RECORDS PROVIDED Block Start
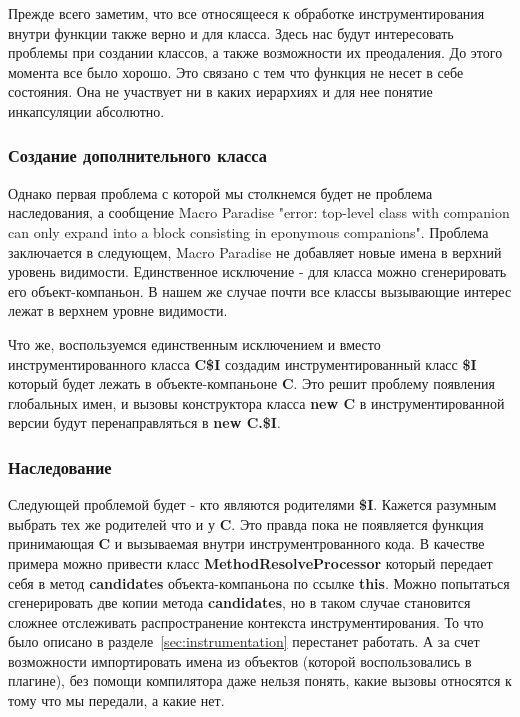 Прежде всего заметим, что все относящееся к обработке инструментирования внутри
функции также верно и для класса.
Здесь нас будут интересовать проблемы при создании классов, а также возможности
их преодаления.
До этого момента все было хорошо.
Это связано с тем что функция не несет в себе состояния.
Она не участвует ни в каких иерархиях и для нее понятие инкапсуляции абсолютно.

\subsubsection{Создание дополнительного класса}

Однако первая проблема с которой мы столкнемся будет не проблема наследования,
а сообщение Macro Paradise
"error: top-level class with companion can only expand into a block consisting
in eponymous companions".
Проблема заключается в следующем, Macro Paradise не добавляет новые имена в
верхний уровень видимости.
Единственное исключение - для класса можно сгенерировать его объект-компаньон.
В нашем же случае почти все классы вызывающие интерес лежат в верхнем уровне
видимости.

Что же, воспользуемся единственным исключением и вместо инструментированного
класса \textbf{C\$I} создадим инструментированный класс \textbf{\$I} который
будет лежать в объекте-компаньоне \textbf{C}.
Это решит проблему появления глобальных имен, и вызовы конструктора класса
\textbf{new C} в инструментированной версии будут перенаправляться
в \textbf{new C.\$I}.

\subsubsection{Наследование}

Следующей проблемой будет - кто являются родителями \textbf{\$I}.
Кажется разумным выбрать тех же родителей что и у \textbf{C}.
Это правда пока не появляется функция принимающая \textbf{C} и вызываемая
внутри инструментрованного кода.
В качестве примера можно привести класс \textbf{MethodResolveProcessor}
который передает себя в метод \textbf{candidates} объекта-компаньона
по ссылке \textbf{this}.
Можно попытаться сгенерировать две копии метода \textbf{candidates},
но в таком случае становится сложнее отслеживать распространение контекста
инструментирования.
То что было описано в разделе~\ref{sec:instrumentation} перестанет работать.
А за счет возможности импортировать имена из объектов (которой воспользовались
в плагине), без помощи компилятора даже нельзя понять, какие вызовы относятся
к тому что мы передали, а какие нет.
RECORDS PROVIDED Block End
- ABOUT THIS EXERCISE -
Transcribe, word for word, every line from the one containing "Можно попытаться сгенерировать" through the final line of the entries, and nothing else.

- RESPONSE TO THE TASK -
Можно попытаться сгенерировать две копии метода \textbf{candidates},
но в таком случае становится сложнее отслеживать распространение контекста
инструментирования.
То что было описано в разделе~\ref{sec:instrumentation} перестанет работать.
А за счет возможности импортировать имена из объектов (которой воспользовались
в плагине), без помощи компилятора даже нельзя понять, какие вызовы относятся
к тому что мы передали, а какие нет.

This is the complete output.